Are the great generation-splitting debates that were characteristic of the 1960s and 1970s -- about everything from politics and religion to drugs and hair -- splitting today's generations? Not if the results of a new Gallup Youth Survey*, which asked teens to compare their social and political views with those of their parents, are any indication. While a fifth of U.S. teens (21%) say they are "more liberal" than their parents and 7% say "more conservative," 7 in 10 teens (71%) say their social and political ideology is about the same as mom and dad's.
The finding doesn't surprise Phillip Longman, a senior fellow at the New America Foundation and the author of books and articles dealing with demographics and public policy.

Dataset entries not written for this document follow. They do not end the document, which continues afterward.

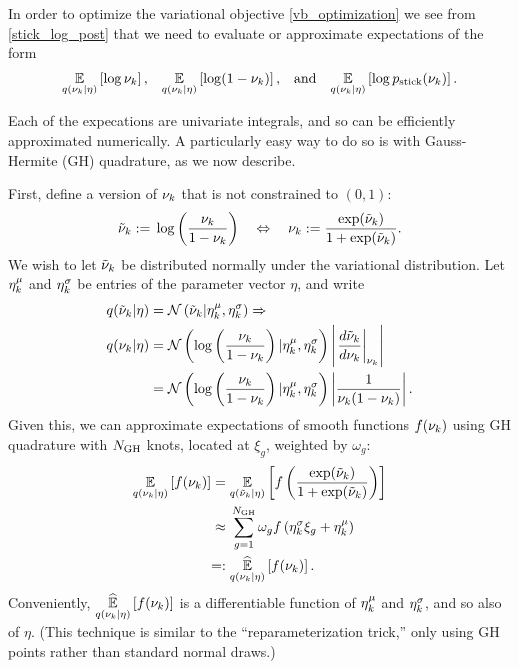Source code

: In order to optimize the variational objective \eqref{vb_optimization} we see
from \eqref{stick_log_post} that we need to evaluate or approximate expectations
of the form
%
\begin{align*}
%
\expect{\q(\nu_\k \vert \eta)}{\log \nu_\k}
\textrm{,}\quad
\expect{\q(\nu_\k \vert \eta)}{\log (1 - \nu_\k)}
\textrm{,}\quad\textrm{and}\quad
\expect{\q(\nu_\k \vert \eta)}{\log \pstick(\nu_\k)}.
%
\end{align*}

Each of the expecations are univariate integrals, and so can be efficiently
approximated numerically.  A particularly easy way to do so is with
Gauss-Hermite (GH) quadrature, as we now describe.

First, define a version of $\nu_k$ that is not constrained to $(0,1)$:
%
\begin{align*}
%
\lnu_\k :={} \log \left( \frac{\nu_\k}{1 - \nu_\k} \right)
\quad\Leftrightarrow\quad
\nu_\k :={} \frac{\exp(\lnu_\k)}{1 + \exp(\lnu_\k)}.
%
\end{align*}
%
We wish to let $\tilde{\nu}_k$ be distributed normally under the variational
distribution.  Let $\eta^{\mu}_k$ and $\eta^{\sigma}_k$ be entries of the parameter
vector $\eta$, and write
%
\begin{align*}
%
\q(\lnu_\k \vert \eta) ={}& \norm{\lnu_\k \vert \lnumean_\k, \lnusd_\k}
\Rightarrow \\
\q(\nu_\k \vert \eta) ={}&
    \norm{\log \left( \frac{\nu_\k}{1 - \nu_\k} \right)
        \vert \lnumean_\k, \lnusd_\k}
    \left|\fracat{d \lnu_\k}{ d\nu_\k}{\nu_\k}\right|
\\={}&
\norm{\log \left( \frac{\nu_\k}{1 - \nu_\k} \right)
        \vert \lnumean_\k, \lnusd_\k}
    \left|\frac{1}{\nu_\k (1 - \nu_\k)}\right|.
%
\end{align*}
%
Given this, we can approximate expectations of smooth functions
$f(\nu_k)$ using GH quadrature with $N_{\mathrm{GH}}$ knots,
located at $\xi_g$, weighted by $\omega_g$:
%
\begin{align*}
%
\expect{\q(\nu_\k \vert \eta)}{f(\nu_\k)} ={}&
\expect{\q(\lnu_\k \vert \eta)}
       {f\left(\frac{\exp(\lnu_\k)}{1 + \exp(\lnu_\k)}\right)}
\\\approx{}&
    \sum_{g=1}^{\ngh} \omega_g f\left(\lnusd_\k \xi_{g} + \lnumean_\k\right)
 \\=:{}&
\expecthat{\q(\nu_\k \vert \eta)}{f(\nu_\k)}.
%
\end{align*}
%
Conveniently, $\underset{q(\nu_k \vert \eta)}{\widehat{\mathbb{E}}}\left[f(\nu_k)\right]$ is a differentiable
function of $\eta^{\mu}_k$ and $\eta^{\sigma}_k$, and so also of $\eta$.  (This
technique is similar to the ``reparameterization trick,'' only using
GH points rather than standard normal draws.)

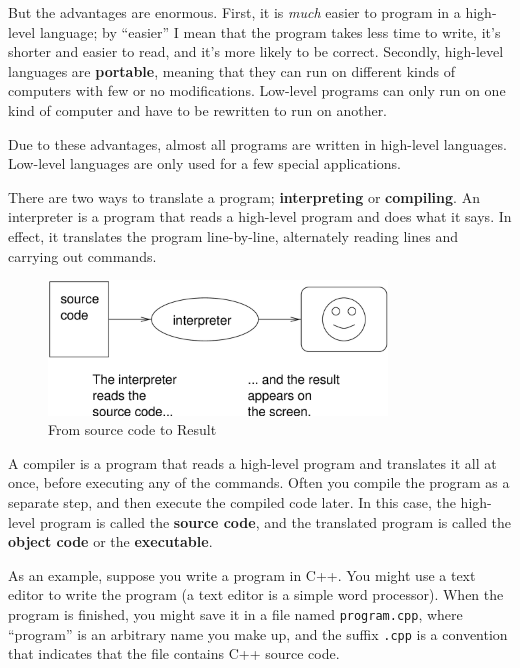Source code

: But the advantages are enormous.  First,
it is {\em much} easier to program in a high-level language;
by ``easier'' I mean that the program takes less time to write,
it's shorter and easier to read, and it's more likely to be
correct.  Secondly, high-level languages are {\bf portable},
meaning that they can run on different kinds of computers with
few or no modifications.  Low-level programs can only run
on one kind of computer and have to be rewritten to run on
another.

Due to these advantages, almost all programs are written in
high-level languages.  Low-level languages are only used for
a few special applications.


There are two ways to translate a program; {\bf interpreting} or {\bf
compiling}.  An interpreter is a program that reads a high-level
program and does what it says.  In effect, it translates the program
line-by-line, alternately reading lines and carrying out commands.

\vspace{0.1in}
\begin{figure}[h]
    \centering
    \includegraphics[width=9cm]{oldimages/interpret.png}
    \caption{From source code to Result}
    \label{fig:throughinterpret}
\end{figure}
\vspace{0.1in}

A compiler is a program that reads a high-level program and
translates it all at once, before executing any of the commands.
Often you compile the program as a separate step, and then
execute the compiled code later.  In this case, the high-level
program is called the {\bf source code}, and the translated
program is called the {\bf object code} or the {\bf executable}.

As an example, suppose you write a program in C++.  You might
use a text editor to write the program (a text editor is
a simple word processor).  When the program is finished, you
might save it in a file named {\tt program.cpp}, where ``program''
is an arbitrary name you make up, and the suffix {\tt .cpp} is
a convention that indicates that the file contains C++ source
code.

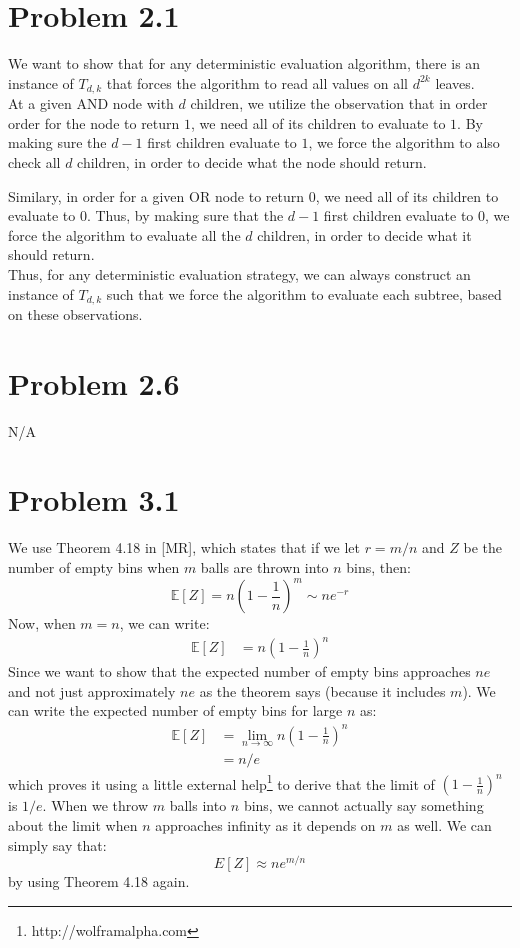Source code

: \documentclass[a4paper]{article}
\begin{document}
\section*{Problem 2.1}
We want to show that for any deterministic evaluation algorithm, there is an instance of $T_{d,k}$ that forces the algorithm to read all values on all $d^{2k}$ leaves.\\

At a given AND node with $d$ children, we utilize the observation that in order order for the node to return $1$, we need all of its children to evaluate to $1$. By making sure the $d-1$ first children evaluate to $1$, we force the algorithm to also check all $d$ children, in order to decide what the node should return.

Similary, in order for a given OR node to return $0$, we need all of its children to evaluate to $0$. Thus, by making sure that the $d-1$ first children evaluate to $0$, we force the algorithm to evaluate all the $d$ children, in order to decide what it should return.\\

Thus, for any deterministic evaluation strategy, we can always construct an instance of $T_{d,k}$ such that we force the algorithm to evaluate each subtree, based on these observations.

\section*{Problem 2.6}
N/A

\section*{Problem 3.1}
We use Theorem 4.18 in [MR], which states that if we let $r=m/n$ and $Z$ be the number of empty bins when $m$ balls are thrown into $n$ bins, then:
$$
\mathbb{E}[Z]=n\left( 1-\frac{1}{n}\right) ^m\sim ne^{-r}
$$
Now, when $m=n$, we can write:
\begin{align*}
  \mathbb{E}[Z]&= n\left( 1-\frac{1}{n}\right) ^n
\end{align*}
Since we want to show that the expected number of empty bins approaches $ne$ and not just approximately $ne$ as the theorem says (because it includes $m$). We can write the expected number of empty bins for large $n$ as:
\begin{align*}
  \mathbb{E}[Z]&= \lim_{n\rightarrow \infty} n\left( 1-\frac{1}{n}\right) ^n \\
               &= n/e
\end{align*}
which proves it using a little external help\footnote{http://wolframalpha.com} to derive that the limit of $(1-\frac{1}{n})^n$ is $1/e$. When we throw $m$ balls into $n$ bins, we cannot actually say something about the limit when $n$ approaches infinity as it depends on $m$ as well. We can simply say that:
$$
E[Z]\approx ne^{m/n}
$$
by using Theorem 4.18 again.
\end{document}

"…Today's young people are exceptionally bonded to their parents," he says. "At the same time, the notion that society is ever seriously torn by generational conflict is probably overblown. I, too, am a child of the 1960s and 70s, and so the harmony that exists today between parents and their children does seem a bit strange compared to my own rebellious youth. But even among baby boomers, those who wound up having children have turned out to be remarkably similar to their parents in their attitudes about 'family' values."
There are few differences among demographic groups on this question; boys and girls are equally likely to say that they share the same political and social views as their parents, as are white and nonwhite teens. One area in which differences do emerge among teens is along the lines of political party identification. Only 9% of teens who say they will align with the Republican Party when they are old enough to vote indicate that their views are more conservative than their parents (77% of future Republicans say their views are similar to their parents). But 25% of future Democrats and 28% of future independents tell Gallup they are more liberal than their parents.
Teen Political Ideology
According to a Gallup Youth Survey from early 2004**, the majority of teens, 56%, identified themselves as political moderates, while 25% said they were "very conservative" (7%) or "conservative"(18%) and 16% describe themselves as "very liberal" (6%) or "liberal" (10%).
Boys were about twice as likely to say they are politically conservative (33%) as were girls (17%). Fourteen percent of boys said they are politically liberal, as did 20% of girls, while all the rest -- 61% of teen girls and 51% of teen boys -- described their views as moderate.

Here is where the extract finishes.